Die Frauen und jungen Mädchen bedecken ihr Haar mit einem Spitzenkopftuch, bevor sie eintreten. Sie sitzen in der linken Hälfte der Kirche, die Männer rechts. „Aber das ist nicht Vorschrift“, sagt der Vorsitzende der Gemeinde, Numan Acar. Zweieinhalb Stunden lang geht der Gottesdienst – eine Liturgie, die aus einem Dialog zwischen Priester und Gemeinde besteht.

Die Kinder bringen die Disziplin für diesen langen Gottesdienst noch nicht auf. Frauen aus der Gemeinde, allen voran Lea Dag, beschäftigen sie mit Geschichtenvorlesen, Malen, Singen und Spielen im angrenzenden Gemeindehaus. 26 Kinder sind es. „Die Kinder und Jugendlichen sind die Zukunft unserer Gemeinde“, sagt Acar. Auch deshalb sei ein neues und eigenes Gemeindezentrum wichtig. Gegen Ende des Gottesdienst laufen die Kleinen artig Hand in Hand in die Kirche. Beim letzten Lied sind auch sie dabei und singen mit.

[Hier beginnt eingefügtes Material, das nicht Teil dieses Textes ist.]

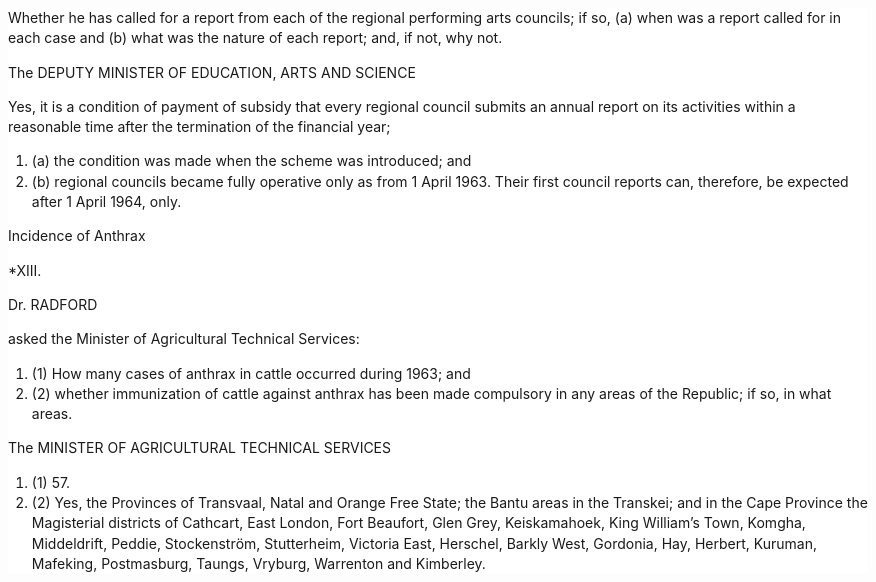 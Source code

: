 <p>Whether he has called for a report from each of the regional performing arts councils; if so, (a) when was a report called for in each case and (b) what was the nature of each report; and, if not, why not.</p>

</question>

<answer by="#deputy_minister_of_education_arts_and_science" to="#gorshel">

<from>The DEPUTY MINISTER OF EDUCATION, ARTS AND SCIENCE</from>

<p>Yes, it is a condition of payment of subsidy that every regional council submits an annual report on its activities within a reasonable time after the termination of the financial year;</p>

<ol>

<li>(a) the condition was made when the scheme was introduced; and</li>

<li>(b) regional councils became fully operative only as from 1 April 1963. Their first council reports can, therefore, be expected after 1 April 1964, only.</li>

</ol>

</answer>

</oralStatements>

<oralStatements>

<heading>Incidence of Anthrax</heading>

<question by="#radford" to="#minister_of_agricultural_technical_services">

<num>*XIII.</num>

<from>Dr. RADFORD</from>

<p>asked the Minister of Agricultural Technical Services:</p>

<ol>

<li>(1) How many cases of anthrax in cattle occurred during 1963; and</li>

<li>(2) whether immunization of cattle against anthrax has been made compulsory in any areas of the Republic; if so, in what areas.</li>

</ol>

</question>

<answer by="#minister_of_agricultural_technical_services" to="#radford">

<from>The MINISTER OF AGRICULTURAL TECHNICAL SERVICES</from>

<ol>

<li>(1) 57.</li>

<li>(2) Yes, the Provinces of Transvaal, Natal and Orange Free State; the Bantu areas in the Transkei; and in the Cape Province the Magisterial districts of Cathcart, East London, Fort Beaufort, Glen Grey, Keiskamahoek, King William&#x2019;s Town, Komgha, Middeldrift, Peddie, Stockenstr&#x04E7;m, Stutterheim, Victoria East, Herschel, Barkly West, Gordonia, Hay, Herbert, Kuruman, Mafeking, Postmasburg, Taungs, Vryburg, Warrenton and Kimberley.</li>

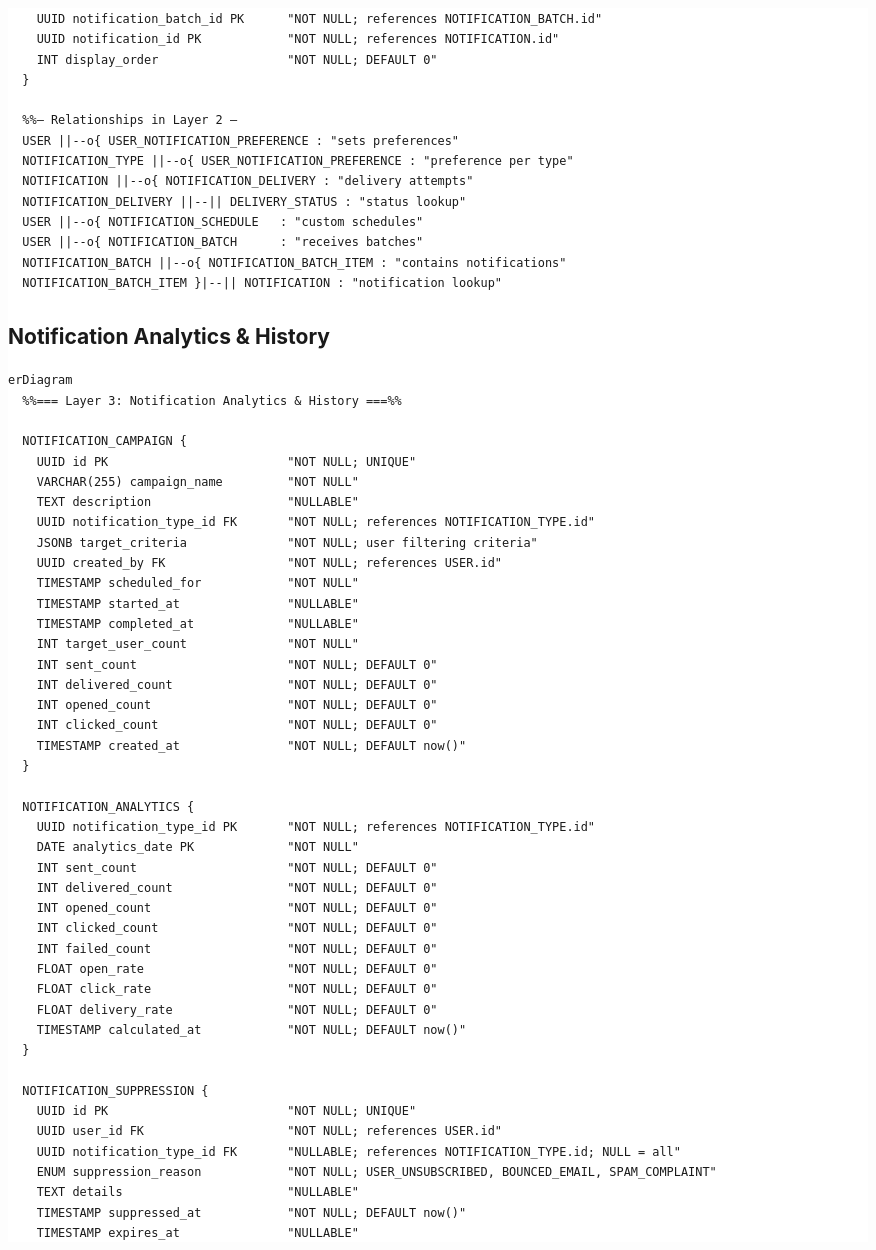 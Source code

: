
 ```mermaid
    UUID notification_batch_id PK      "NOT NULL; references NOTIFICATION_BATCH.id"
    UUID notification_id PK            "NOT NULL; references NOTIFICATION.id"
    INT display_order                  "NOT NULL; DEFAULT 0"
  }

  %%— Relationships in Layer 2 —
  USER ||--o{ USER_NOTIFICATION_PREFERENCE : "sets preferences"
  NOTIFICATION_TYPE ||--o{ USER_NOTIFICATION_PREFERENCE : "preference per type"
  NOTIFICATION ||--o{ NOTIFICATION_DELIVERY : "delivery attempts"
  NOTIFICATION_DELIVERY ||--|| DELIVERY_STATUS : "status lookup"
  USER ||--o{ NOTIFICATION_SCHEDULE   : "custom schedules"
  USER ||--o{ NOTIFICATION_BATCH      : "receives batches"
  NOTIFICATION_BATCH ||--o{ NOTIFICATION_BATCH_ITEM : "contains notifications"
  NOTIFICATION_BATCH_ITEM }|--|| NOTIFICATION : "notification lookup"

```

## Notification Analytics & History

```mermaid
erDiagram
  %%=== Layer 3: Notification Analytics & History ===%%

  NOTIFICATION_CAMPAIGN {
    UUID id PK                         "NOT NULL; UNIQUE"
    VARCHAR(255) campaign_name         "NOT NULL"
    TEXT description                   "NULLABLE"
    UUID notification_type_id FK       "NOT NULL; references NOTIFICATION_TYPE.id"
    JSONB target_criteria              "NOT NULL; user filtering criteria"
    UUID created_by FK                 "NOT NULL; references USER.id"
    TIMESTAMP scheduled_for            "NOT NULL"
    TIMESTAMP started_at               "NULLABLE"
    TIMESTAMP completed_at             "NULLABLE"
    INT target_user_count              "NOT NULL"
    INT sent_count                     "NOT NULL; DEFAULT 0"
    INT delivered_count                "NOT NULL; DEFAULT 0"
    INT opened_count                   "NOT NULL; DEFAULT 0"
    INT clicked_count                  "NOT NULL; DEFAULT 0"
    TIMESTAMP created_at               "NOT NULL; DEFAULT now()"
  }

  NOTIFICATION_ANALYTICS {
    UUID notification_type_id PK       "NOT NULL; references NOTIFICATION_TYPE.id"
    DATE analytics_date PK             "NOT NULL"
    INT sent_count                     "NOT NULL; DEFAULT 0"
    INT delivered_count                "NOT NULL; DEFAULT 0"
    INT opened_count                   "NOT NULL; DEFAULT 0"
    INT clicked_count                  "NOT NULL; DEFAULT 0"
    INT failed_count                   "NOT NULL; DEFAULT 0"
    FLOAT open_rate                    "NOT NULL; DEFAULT 0"
    FLOAT click_rate                   "NOT NULL; DEFAULT 0"
    FLOAT delivery_rate                "NOT NULL; DEFAULT 0"
    TIMESTAMP calculated_at            "NOT NULL; DEFAULT now()"
  }

  NOTIFICATION_SUPPRESSION {
    UUID id PK                         "NOT NULL; UNIQUE"
    UUID user_id FK                    "NOT NULL; references USER.id"
    UUID notification_type_id FK       "NULLABLE; references NOTIFICATION_TYPE.id; NULL = all"
    ENUM suppression_reason            "NOT NULL; USER_UNSUBSCRIBED, BOUNCED_EMAIL, SPAM_COMPLAINT"
    TEXT details                       "NULLABLE"
    TIMESTAMP suppressed_at            "NOT NULL; DEFAULT now()"
    TIMESTAMP expires_at               "NULLABLE"
``` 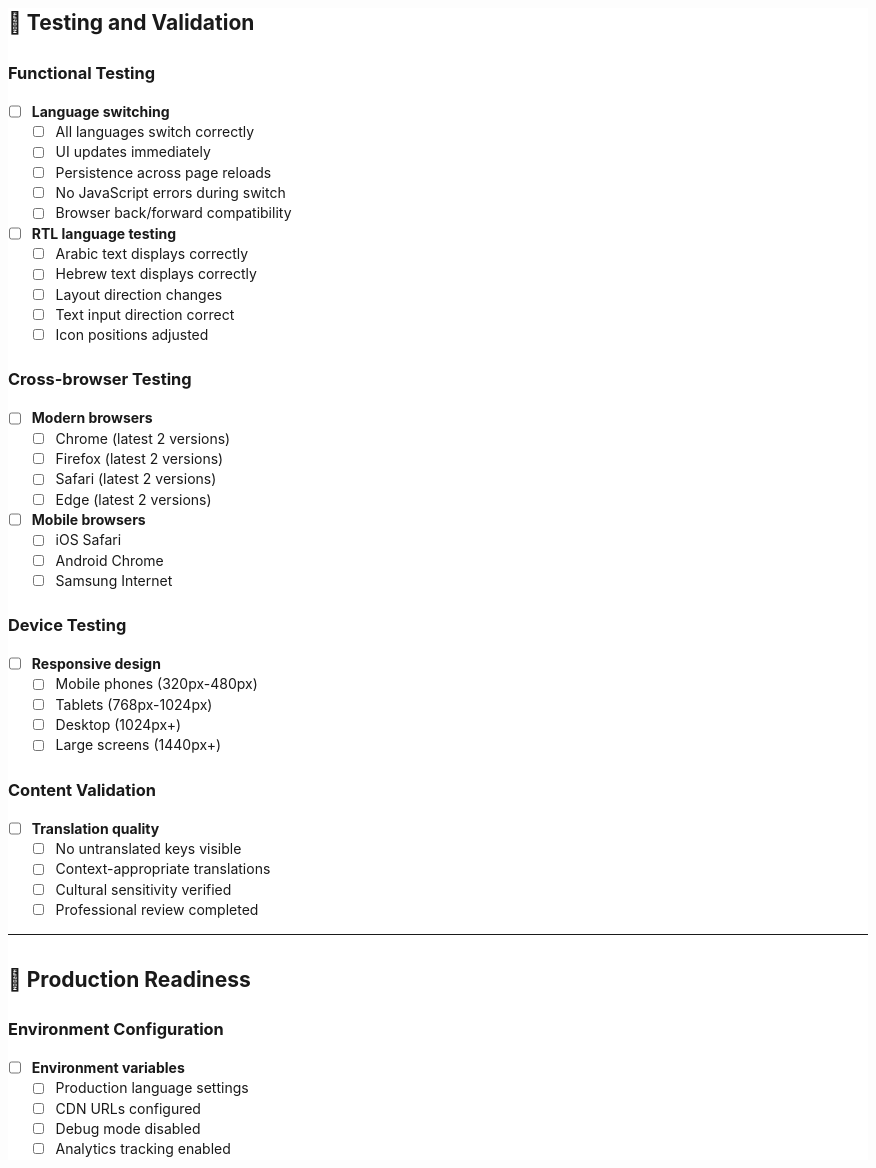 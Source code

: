 
## 🧪 Testing and Validation

### Functional Testing
- [ ] **Language switching**
  - [ ] All languages switch correctly
  - [ ] UI updates immediately
  - [ ] Persistence across page reloads
  - [ ] No JavaScript errors during switch
  - [ ] Browser back/forward compatibility

- [ ] **RTL language testing**
  - [ ] Arabic text displays correctly
  - [ ] Hebrew text displays correctly
  - [ ] Layout direction changes
  - [ ] Text input direction correct
  - [ ] Icon positions adjusted

### Cross-browser Testing
- [ ] **Modern browsers**
  - [ ] Chrome (latest 2 versions)
  - [ ] Firefox (latest 2 versions)
  - [ ] Safari (latest 2 versions)
  - [ ] Edge (latest 2 versions)

- [ ] **Mobile browsers**
  - [ ] iOS Safari
  - [ ] Android Chrome
  - [ ] Samsung Internet

### Device Testing
- [ ] **Responsive design**
  - [ ] Mobile phones (320px-480px)
  - [ ] Tablets (768px-1024px)
  - [ ] Desktop (1024px+)
  - [ ] Large screens (1440px+)

### Content Validation
- [ ] **Translation quality**
  - [ ] No untranslated keys visible
  - [ ] Context-appropriate translations
  - [ ] Cultural sensitivity verified
  - [ ] Professional review completed

---

## 🚀 Production Readiness

### Environment Configuration
- [ ] **Environment variables**
  - [ ] Production language settings
  - [ ] CDN URLs configured
  - [ ] Debug mode disabled
  - [ ] Analytics tracking enabled
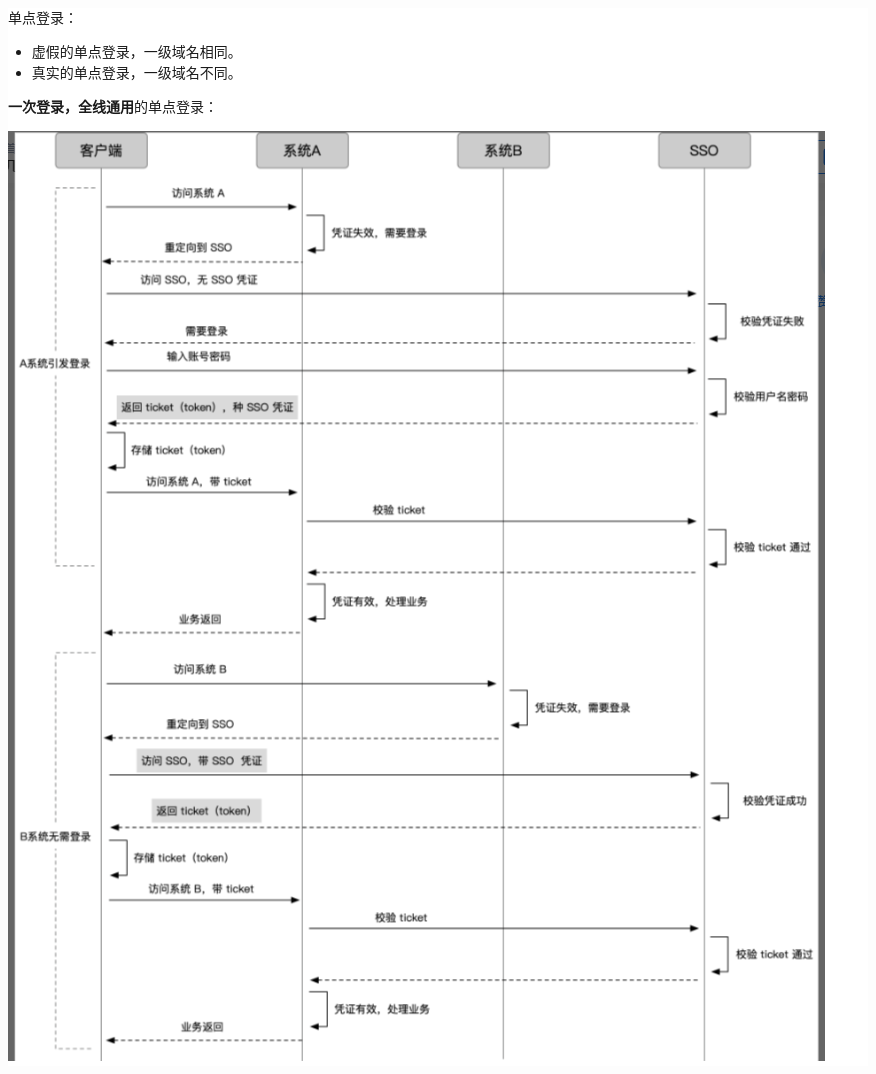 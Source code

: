 单点登录：

* 虚假的单点登录，一级域名相同。
* 真实的单点登录，一级域名不同。

**一次登录，全线通用**的单点登录：

![image-20230803101548643](./learn-3.assets/image-20230803101548643.png)
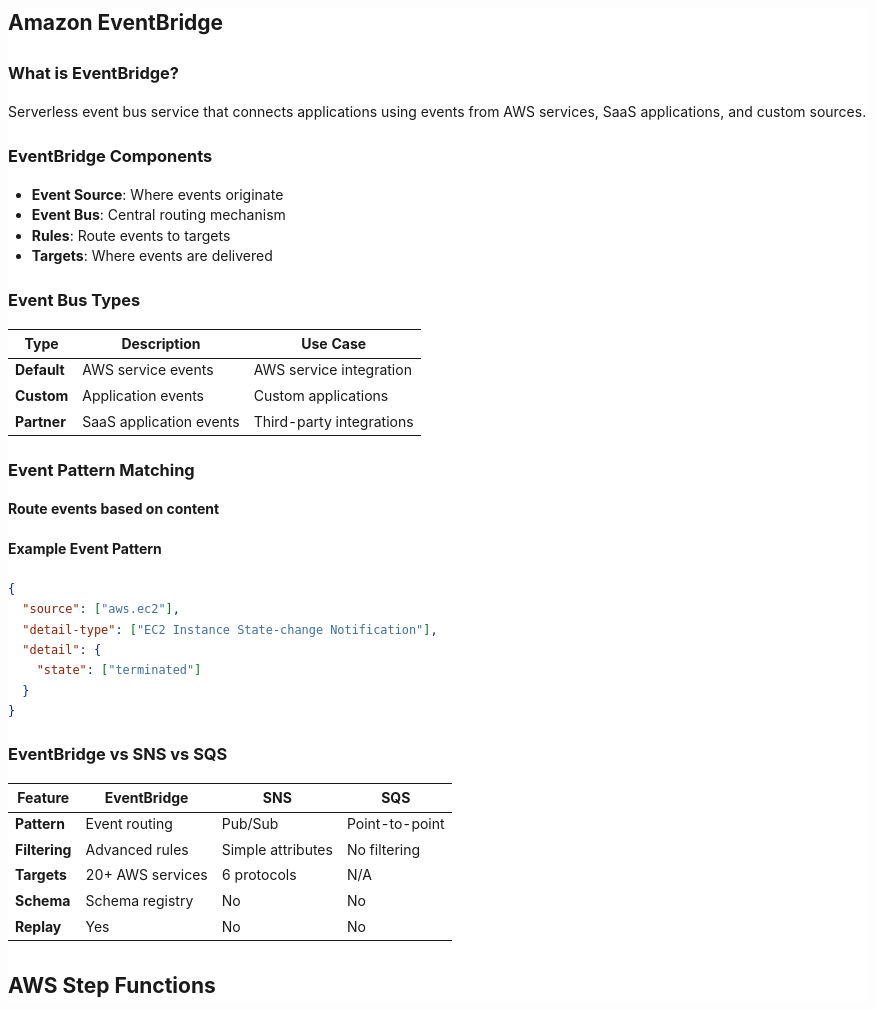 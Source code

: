 ## Amazon EventBridge

### What is EventBridge?
Serverless event bus service that connects applications using events from AWS services, SaaS applications, and custom sources.

### EventBridge Components
- **Event Source**: Where events originate
- **Event Bus**: Central routing mechanism
- **Rules**: Route events to targets
- **Targets**: Where events are delivered

### Event Bus Types
| Type | Description | Use Case |
|------|-------------|----------|
| **Default** | AWS service events | AWS service integration |
| **Custom** | Application events | Custom applications |
| **Partner** | SaaS application events | Third-party integrations |

### Event Pattern Matching
**Route events based on content**

#### Example Event Pattern
```json
{
  "source": ["aws.ec2"],
  "detail-type": ["EC2 Instance State-change Notification"],
  "detail": {
    "state": ["terminated"]
  }
}
```

### EventBridge vs SNS vs SQS
| Feature | EventBridge | SNS | SQS |
|---------|-------------|-----|-----|
| **Pattern** | Event routing | Pub/Sub | Point-to-point |
| **Filtering** | Advanced rules | Simple attributes | No filtering |
| **Targets** | 20+ AWS services | 6 protocols | N/A |
| **Schema** | Schema registry | No | No |
| **Replay** | Yes | No | No |

## AWS Step Functions
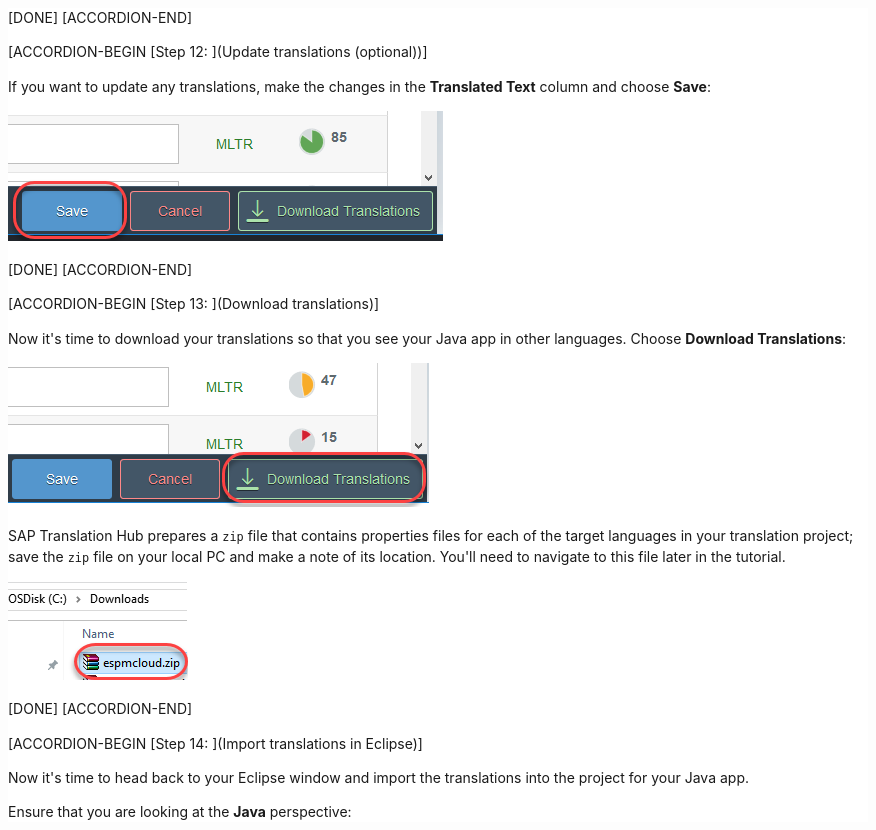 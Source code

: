 [DONE]
[ACCORDION-END]

[ACCORDION-BEGIN [Step 12: ](Update translations (optional))]

If you want to update any translations, make the changes in the **Translated Text** column and choose **Save**:

![Save translation project](sth-save-trans-proj.png)

[DONE]
[ACCORDION-END]

[ACCORDION-BEGIN [Step 13: ](Download translations)]

Now it's time to download your translations so that you see your Java app in other languages. Choose **Download Translations**:

![Download translations](sth-download-translations.png)

SAP Translation Hub prepares a `zip` file that contains properties files for each of the target languages in your translation project; save the `zip` file on your local PC and make a note of its location. You'll need to navigate to this file later in the tutorial.

![Confirm zip download](sth-zip-downloaded.png)

[DONE]
[ACCORDION-END]

[ACCORDION-BEGIN [Step 14: ](Import translations in Eclipse)]

Now it's time to head back to your Eclipse window and import the translations into the project for your Java app.

Ensure that you are looking at the **Java** perspective:
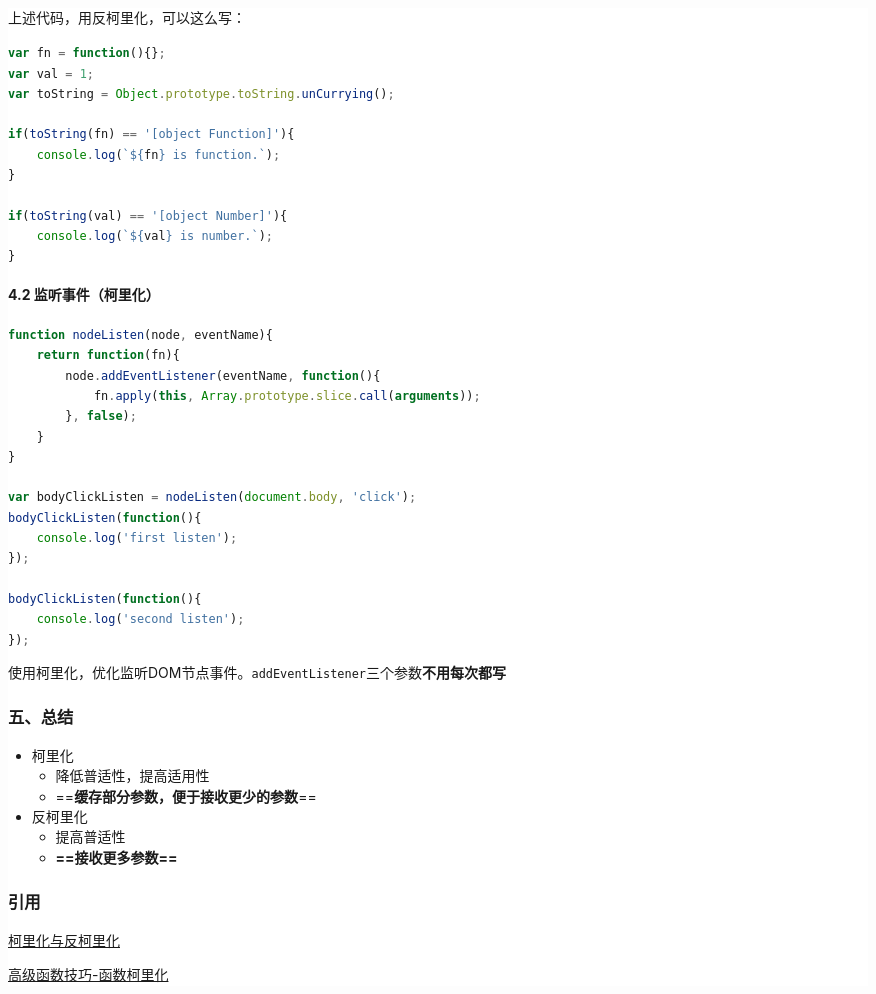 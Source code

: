 上述代码，用反柯里化，可以这么写：

```javascript
var fn = function(){};
var val = 1;
var toString = Object.prototype.toString.unCurrying();

if(toString(fn) == '[object Function]'){
    console.log(`${fn} is function.`);
}

if(toString(val) == '[object Number]'){
    console.log(`${val} is number.`);
}
```

#### 4.2 监听事件（柯里化）

```javascript
function nodeListen(node, eventName){
    return function(fn){
        node.addEventListener(eventName, function(){
            fn.apply(this, Array.prototype.slice.call(arguments));
        }, false);
    }
}

var bodyClickListen = nodeListen(document.body, 'click');
bodyClickListen(function(){
    console.log('first listen');
});

bodyClickListen(function(){
    console.log('second listen');
});
```

使用柯里化，优化监听DOM节点事件。`addEventListener`三个参数**不用每次都写**

### 五、总结

- 柯里化
  - 降低普适性，提高适用性
  - ==**缓存部分参数，便于接收更少的参数**==
- 反柯里化
  - 提高普适性
  - **==接收更多参数==**

### 引用

[柯里化与反柯里化](https://juejin.cn/post/6844903645222273037#heading-12)

[高级函数技巧-函数柯里化](https://segmentfault.com/a/1190000018265172)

Eine der ältesten christlichen Kirchen der Welt

Geschichte
Etwa 100 000 der weltweit 3,5 Millionen Angehörigen der syrisch-orthodoxen Kirche von Antiochien leben in Deutschland. Sie sind nach der Urgemeinde Jerusalems die älteste christliche Kirche der Welt. Ihre Sprache ist das Aramäische, dessen frühere Form Jesus und seine Jünger sprachen. Sie waren immer wieder Opfer von Verfolgung. Als Kernland der syrisch-orthodoxen Kirche gilt das Tur Abdin Sandsteingebirge in der Türkei und die Mosul-Ebene im Irak sowie Teile von Syrien.

Gegenwart
Die Gemeinde, die sich in Bietigheim-Bissingen trifft, hat ungefähr 1200 Mitglieder. Ein Großteil von ihnen ist in den 1970er Jahren vor den Verfolgungen aus der Türkei nach Deutschland geflüchtet. Die meisten haben die deutsche Staatsangehörigkeit. Eine Gemeinde in Göppingen hat gerade eine evangelische Kirche gekauft.